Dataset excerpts
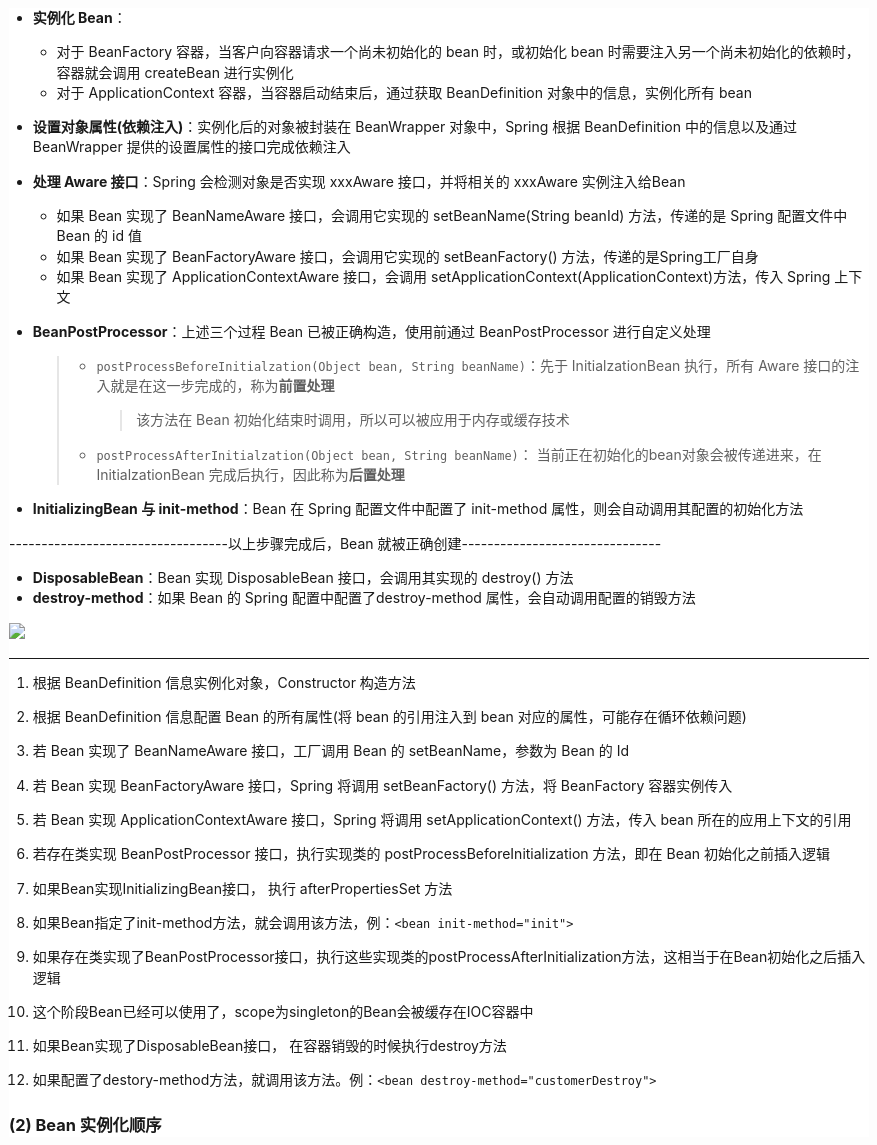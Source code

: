 - **实例化 Bean**：

  - 对于 BeanFactory 容器，当客户向容器请求一个尚未初始化的 bean 时，或初始化 bean 时需要注入另一个尚未初始化的依赖时，容器就会调用 createBean 进行实例化
  - 对于 ApplicationContext 容器，当容器启动结束后，通过获取 BeanDefinition 对象中的信息，实例化所有 bean

- **设置对象属性(依赖注入)**：实例化后的对象被封装在 BeanWrapper 对象中，Spring 根据 BeanDefinition 中的信息以及通过 BeanWrapper 提供的设置属性的接口完成依赖注入

- **处理 Aware 接口**：Spring 会检测对象是否实现 xxxAware 接口，并将相关的 xxxAware 实例注入给Bean

  - 如果 Bean 实现了 BeanNameAware 接口，会调用它实现的 setBeanName(String beanId) 方法，传递的是 Spring 配置文件中 Bean 的 id 值
  - 如果 Bean 实现了 BeanFactoryAware 接口，会调用它实现的 setBeanFactory() 方法，传递的是Spring工厂自身
  - 如果 Bean 实现了 ApplicationContextAware 接口，会调用 setApplicationContext(ApplicationContext)方法，传入 Spring 上下文

- **BeanPostProcessor**：上述三个过程 Bean 已被正确构造，使用前通过 BeanPostProcessor 进行自定义处理

  > - `postProcessBeforeInitialzation(Object bean, String beanName)`：先于 InitialzationBean 执行，所有 Aware 接口的注入就是在这一步完成的，称为**前置处理**
  >
  >   >  该方法在 Bean 初始化结束时调用，所以可以被应用于内存或缓存技术
  >
  > - `postProcessAfterInitialzation(Object bean, String beanName)`： 当前正在初始化的bean对象会被传递进来，在 InitialzationBean 完成后执行，因此称为**后置处理**

- **InitializingBean 与 init-method**：Bean 在 Spring 配置文件中配置了 init-method 属性，则会自动调用其配置的初始化方法

----------------------------------以上步骤完成后，Bean 就被正确创建-------------------------------

- **DisposableBean**：Bean 实现 DisposableBean 接口，会调用其实现的 destroy() 方法
- **destroy-method**：如果 Bean 的 Spring 配置中配置了destroy-method 属性，会自动调用配置的销毁方法

![](../../pics/spring/spring_18.png)

---

1. 根据 BeanDefinition 信息实例化对象，Constructor 构造方法

2. 根据 BeanDefinition 信息配置 Bean 的所有属性(将 bean 的引用注入到 bean 对应的属性，可能存在循环依赖问题)

3. 若 Bean 实现了 BeanNameAware 接口，工厂调用 Bean 的 setBeanName，参数为 Bean 的 Id

4. 若 Bean 实现 BeanFactoryAware 接口，Spring 将调用 setBeanFactory() 方法，将 BeanFactory 容器实例传入

5. 若 Bean 实现 ApplicationContextAware 接口，Spring 将调用 setApplicationContext() 方法，传入 bean 所在的应用上下文的引用
6. 若存在类实现 BeanPostProcessor 接口，执行实现类的 postProcessBeforeInitialization 方法，即在 Bean 初始化之前插入逻辑
7. 如果Bean实现InitializingBean接口， 执行 afterPropertiesSet 方法
8. 如果Bean指定了init-method方法，就会调用该方法，例：`<bean init-method="init">`
9. 如果存在类实现了BeanPostProcessor接口，执行这些实现类的postProcessAfterInitialization方法，这相当于在Bean初始化之后插入逻辑
10. 这个阶段Bean已经可以使用了，scope为singleton的Bean会被缓存在IOC容器中  
11. 如果Bean实现了DisposableBean接口， 在容器销毁的时候执行destroy方法
12. 如果配置了destory-method方法，就调用该方法。例：`<bean destroy-method="customerDestroy">`

### (2) Bean 实例化顺序
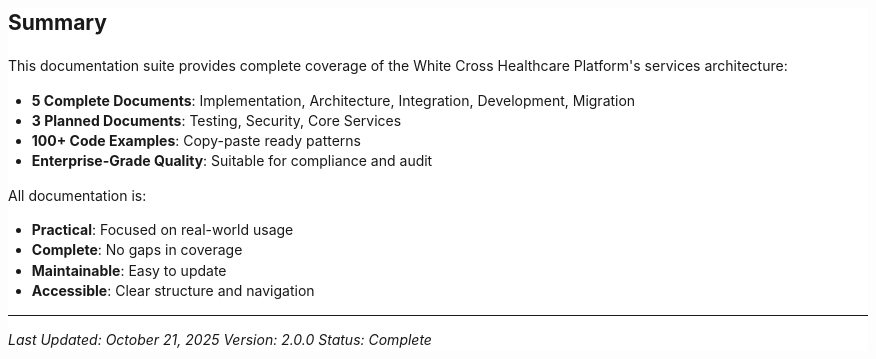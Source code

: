 ## Summary

This documentation suite provides complete coverage of the White Cross Healthcare Platform's services architecture:

- **5 Complete Documents**: Implementation, Architecture, Integration, Development, Migration
- **3 Planned Documents**: Testing, Security, Core Services
- **100+ Code Examples**: Copy-paste ready patterns
- **Enterprise-Grade Quality**: Suitable for compliance and audit

All documentation is:
- **Practical**: Focused on real-world usage
- **Complete**: No gaps in coverage
- **Maintainable**: Easy to update
- **Accessible**: Clear structure and navigation

---

*Last Updated: October 21, 2025*
*Version: 2.0.0*
*Status: Complete*
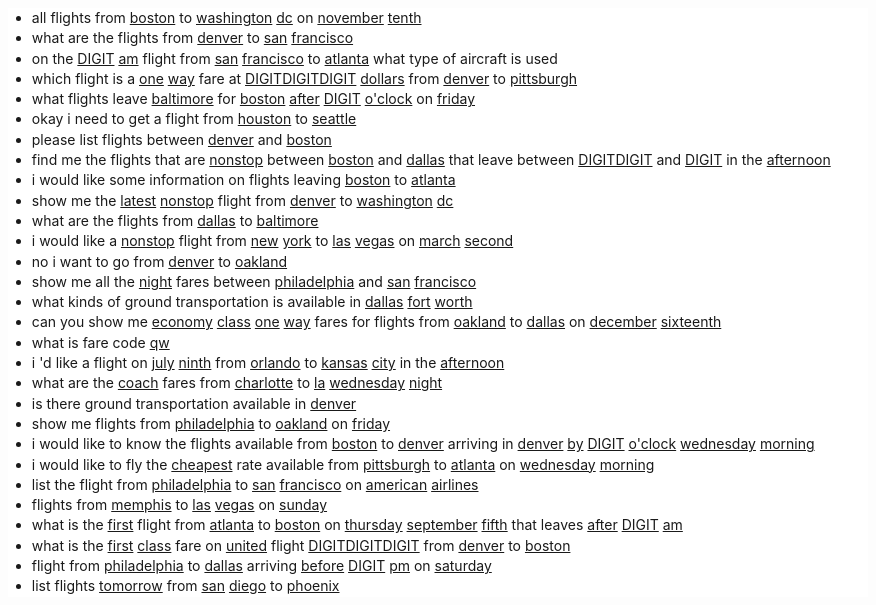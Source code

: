 - all flights from [boston](B-fromloc.city_name) to [washington](B-toloc.city_name) [dc](B-toloc.state_code) on [november](B-depart_date.month_name) [tenth](B-depart_date.day_number)
- what are the flights from [denver](B-fromloc.city_name) to [san](B-toloc.city_name) [francisco](I-toloc.city_name)
- on the [DIGIT](B-depart_time.time) [am](I-depart_time.time) flight from [san](B-fromloc.city_name) [francisco](I-fromloc.city_name) to [atlanta](B-toloc.city_name) what type of aircraft is used
- which flight is a [one](B-round_trip) [way](I-round_trip) fare at [DIGITDIGITDIGIT](B-fare_amount) [dollars](I-fare_amount) from [denver](B-fromloc.city_name) to [pittsburgh](B-toloc.city_name)
- what flights leave [baltimore](B-fromloc.city_name) for [boston](B-toloc.city_name) [after](B-depart_time.time_relative) [DIGIT](B-depart_time.time) [o'clock](I-depart_time.time) on [friday](B-depart_date.day_name)
- okay i need to get a flight from [houston](B-fromloc.city_name) to [seattle](B-toloc.city_name)
- please list flights between [denver](B-fromloc.city_name) and [boston](B-toloc.city_name)
- find me the flights that are [nonstop](B-flight_stop) between [boston](B-fromloc.city_name) and [dallas](B-toloc.city_name) that leave between [DIGITDIGIT](B-depart_time.start_time) and [DIGIT](B-depart_time.end_time) in the [afternoon](B-depart_time.period_of_day)
- i would like some information on flights leaving [boston](B-fromloc.city_name) to [atlanta](B-toloc.city_name)
- show me the [latest](B-flight_mod) [nonstop](B-flight_stop) flight from [denver](B-fromloc.city_name) to [washington](B-toloc.city_name) [dc](B-toloc.state_code)
- what are the flights from [dallas](B-fromloc.city_name) to [baltimore](B-toloc.city_name)
- i would like a [nonstop](B-flight_stop) flight from [new](B-fromloc.city_name) [york](I-fromloc.city_name) to [las](B-toloc.city_name) [vegas](I-toloc.city_name) on [march](B-arrive_date.month_name) [second](B-arrive_date.day_number)
- no i want to go from [denver](B-fromloc.city_name) to [oakland](B-toloc.city_name)
- show me all the [night](B-depart_time.period_of_day) fares between [philadelphia](B-fromloc.city_name) and [san](B-toloc.city_name) [francisco](I-toloc.city_name)
- what kinds of ground transportation is available in [dallas](B-city_name) [fort](I-city_name) [worth](I-city_name)
- can you show me [economy](B-economy) [class](I-economy) [one](B-round_trip) [way](I-round_trip) fares for flights from [oakland](B-fromloc.city_name) to [dallas](B-toloc.city_name) on [december](B-depart_date.month_name) [sixteenth](B-depart_date.day_number)
- what is fare code [qw](B-fare_basis_code)
- i 'd like a flight on [july](B-depart_date.month_name) [ninth](B-depart_date.day_number) from [orlando](B-fromloc.city_name) to [kansas](B-toloc.city_name) [city](I-toloc.city_name) in the [afternoon](B-depart_time.period_of_day)
- what are the [coach](B-class_type) fares from [charlotte](B-fromloc.city_name) to [la](B-toloc.city_name) [wednesday](B-depart_date.day_name) [night](B-depart_time.period_of_day)
- is there ground transportation available in [denver](B-city_name)
- show me flights from [philadelphia](B-fromloc.city_name) to [oakland](B-toloc.city_name) on [friday](B-depart_date.day_name)
- i would like to know the flights available from [boston](B-fromloc.city_name) to [denver](B-toloc.city_name) arriving in [denver](B-toloc.city_name) [by](B-arrive_time.time_relative) [DIGIT](B-arrive_time.time) [o'clock](I-arrive_time.time) [wednesday](B-arrive_date.day_name) [morning](B-arrive_time.period_of_day)
- i would like to fly the [cheapest](B-cost_relative) rate available from [pittsburgh](B-fromloc.city_name) to [atlanta](B-toloc.city_name) on [wednesday](B-depart_date.day_name) [morning](B-depart_time.period_of_day)
- list the flight from [philadelphia](B-fromloc.city_name) to [san](B-toloc.city_name) [francisco](I-toloc.city_name) on [american](B-airline_name) [airlines](I-airline_name)
- flights from [memphis](B-fromloc.city_name) to [las](B-toloc.city_name) [vegas](I-toloc.city_name) on [sunday](B-depart_date.day_name)
- what is the [first](B-flight_mod) flight from [atlanta](B-fromloc.city_name) to [boston](B-toloc.city_name) on [thursday](B-depart_date.day_name) [september](B-depart_date.month_name) [fifth](B-depart_date.day_number) that leaves [after](B-depart_time.time_relative) [DIGIT](B-depart_time.time) [am](I-depart_time.time)
- what is the [first](B-class_type) [class](I-class_type) fare on [united](B-airline_name) flight [DIGITDIGITDIGIT](B-flight_number) from [denver](B-fromloc.city_name) to [boston](B-toloc.city_name)
- flight from [philadelphia](B-fromloc.city_name) to [dallas](B-toloc.city_name) arriving [before](B-arrive_time.time_relative) [DIGIT](B-arrive_time.time) [pm](I-arrive_time.time) on [saturday](B-arrive_date.day_name)
- list flights [tomorrow](B-depart_date.today_relative) from [san](B-fromloc.city_name) [diego](I-fromloc.city_name) to [phoenix](B-toloc.city_name)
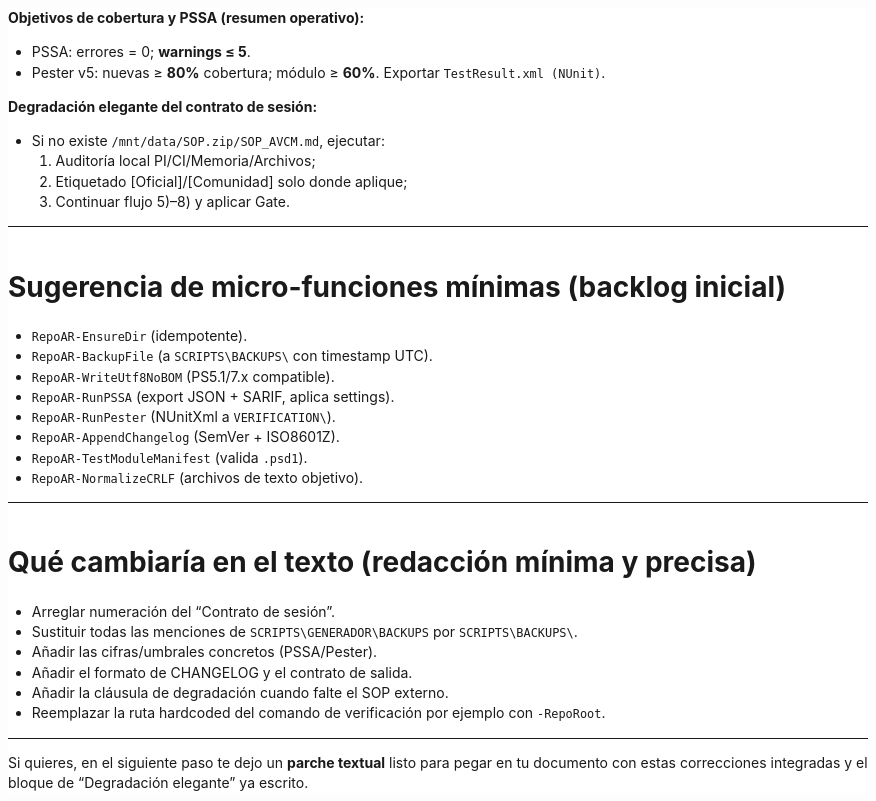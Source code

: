 **Objetivos de cobertura y PSSA (resumen operativo):**
- PSSA: errores = 0; **warnings ≤ 5**.  
- Pester v5: nuevas ≥ **80%** cobertura; módulo ≥ **60%**. Exportar `TestResult.xml (NUnit)`.

**Degradación elegante del contrato de sesión:**
- Si no existe `/mnt/data/SOP.zip/SOP_AVCM.md`, ejecutar:  
  1) Auditoría local PI/CI/Memoria/Archivos;  
  2) Etiquetado [Oficial]/[Comunidad] solo donde aplique;  
  3) Continuar flujo 5)–8) y aplicar Gate.

---

# Sugerencia de micro-funciones mínimas (backlog inicial)
- `RepoAR-EnsureDir` (idempotente).  
- `RepoAR-BackupFile` (a `SCRIPTS\BACKUPS\` con timestamp UTC).  
- `RepoAR-WriteUtf8NoBOM` (PS5.1/7.x compatible).  
- `RepoAR-RunPSSA` (export JSON + SARIF, aplica settings).  
- `RepoAR-RunPester` (NUnitXml a `VERIFICATION\`).  
- `RepoAR-AppendChangelog` (SemVer + ISO8601Z).  
- `RepoAR-TestModuleManifest` (valida `.psd1`).  
- `RepoAR-NormalizeCRLF` (archivos de texto objetivo).  

---

# Qué cambiaría en el texto (redacción mínima y precisa)
- Arreglar numeración del “Contrato de sesión”.  
- Sustituir todas las menciones de `SCRIPTS\GENERADOR\BACKUPS` por `SCRIPTS\BACKUPS\`.  
- Añadir las cifras/umbrales concretos (PSSA/Pester).  
- Añadir el formato de CHANGELOG y el contrato de salida.  
- Añadir la cláusula de degradación cuando falte el SOP externo.  
- Reemplazar la ruta hardcoded del comando de verificación por ejemplo con `-RepoRoot`.

---

Si quieres, en el siguiente paso te dejo un **parche textual** listo para pegar en tu documento con estas correcciones integradas y el bloque de “Degradación elegante” ya escrito.

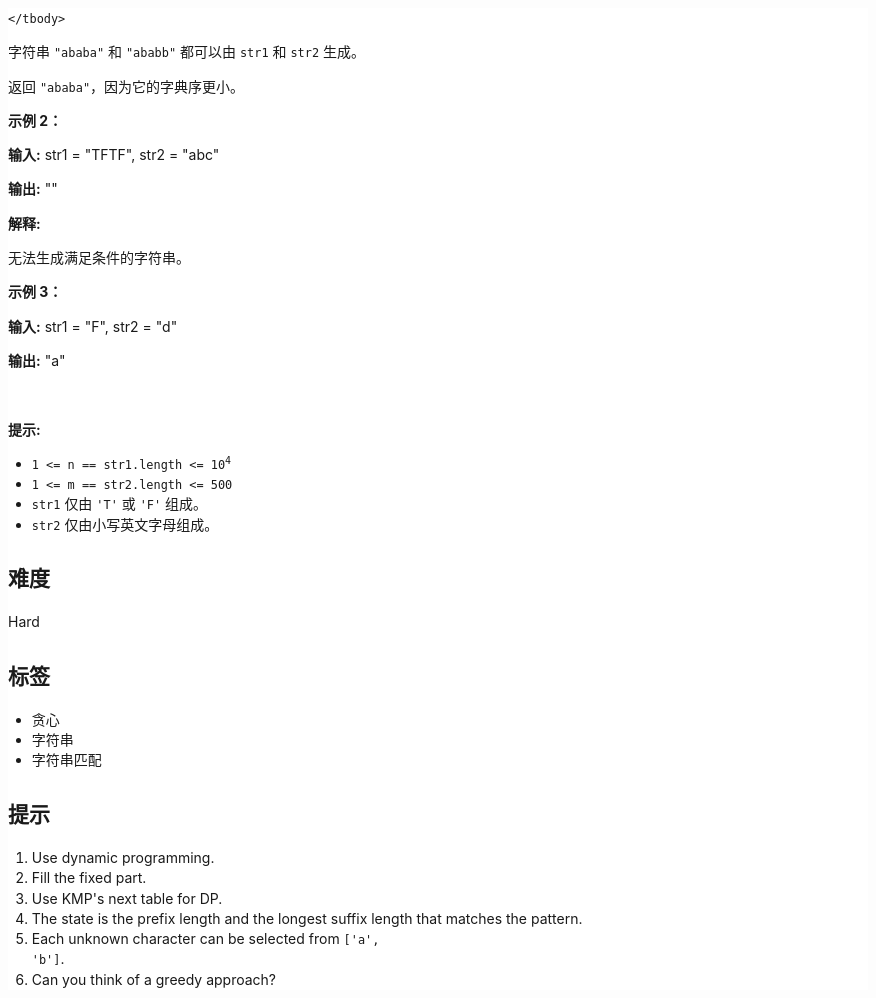 	</tbody>
</table>

<p>字符串 <code>"ababa"</code> 和 <code>"ababb"</code> 都可以由 <code>str1</code> 和 <code>str2</code> 生成。</p>

<p>返回 <code>"ababa"</code>，因为它的字典序更小。</p>
</div>

<p><strong class="example">示例 2：</strong></p>

<div class="example-block">
<p><strong>输入:</strong> <span class="example-io">str1 = "TFTF", str2 = "abc"</span></p>

<p><strong>输出:</strong> <span class="example-io">""</span></p>

<p><strong>解释:</strong></p>

<p>无法生成满足条件的字符串。</p>
</div>

<p><strong class="example">示例 3：</strong></p>

<div class="example-block">
<p><strong>输入:</strong> <span class="example-io">str1 = "F", str2 = "d"</span></p>

<p><strong>输出:</strong> <span class="example-io">"a"</span></p>
</div>

<p>&nbsp;</p>

<p><strong>提示:</strong></p>

<ul>
	<li><code>1 &lt;= n == str1.length &lt;= 10<sup>4</sup></code></li>
	<li><code>1 &lt;= m == str2.length &lt;= 500</code></li>
	<li><code>str1</code> 仅由 <code>'T'</code> 或 <code>'F'</code> 组成。</li>
	<li><code>str2</code> 仅由小写英文字母组成。</li>
</ul>


## 难度

Hard

## 标签

- 贪心
- 字符串
- 字符串匹配

## 提示

1. Use dynamic programming.
2. Fill the fixed part.
3. Use KMP's next table for DP.
4. The state is the prefix length and the longest suffix length that matches the pattern.
5. Each unknown character can be selected from <code>['a', 'b']</code>.
6. Can you think of a greedy approach?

▸ What to produce
The required output is the stretch of entries above from the line containing "- Pester v5: nuevas" through the line containing "- Añadir la cláusula", reproduced exactly.

▸ Solution to this task
- Pester v5: nuevas ≥ **80%** cobertura; módulo ≥ **60%**. Exportar `TestResult.xml (NUnit)`.

**Degradación elegante del contrato de sesión:**
- Si no existe `/mnt/data/SOP.zip/SOP_AVCM.md`, ejecutar:  
  1) Auditoría local PI/CI/Memoria/Archivos;  
  2) Etiquetado [Oficial]/[Comunidad] solo donde aplique;  
  3) Continuar flujo 5)–8) y aplicar Gate.

---

# Sugerencia de micro-funciones mínimas (backlog inicial)
- `RepoAR-EnsureDir` (idempotente).  
- `RepoAR-BackupFile` (a `SCRIPTS\BACKUPS\` con timestamp UTC).  
- `RepoAR-WriteUtf8NoBOM` (PS5.1/7.x compatible).  
- `RepoAR-RunPSSA` (export JSON + SARIF, aplica settings).  
- `RepoAR-RunPester` (NUnitXml a `VERIFICATION\`).  
- `RepoAR-AppendChangelog` (SemVer + ISO8601Z).  
- `RepoAR-TestModuleManifest` (valida `.psd1`).  
- `RepoAR-NormalizeCRLF` (archivos de texto objetivo).  

---

# Qué cambiaría en el texto (redacción mínima y precisa)
- Arreglar numeración del “Contrato de sesión”.  
- Sustituir todas las menciones de `SCRIPTS\GENERADOR\BACKUPS` por `SCRIPTS\BACKUPS\`.  
- Añadir las cifras/umbrales concretos (PSSA/Pester).  
- Añadir el formato de CHANGELOG y el contrato de salida.  
- Añadir la cláusula de degradación cuando falte el SOP externo.  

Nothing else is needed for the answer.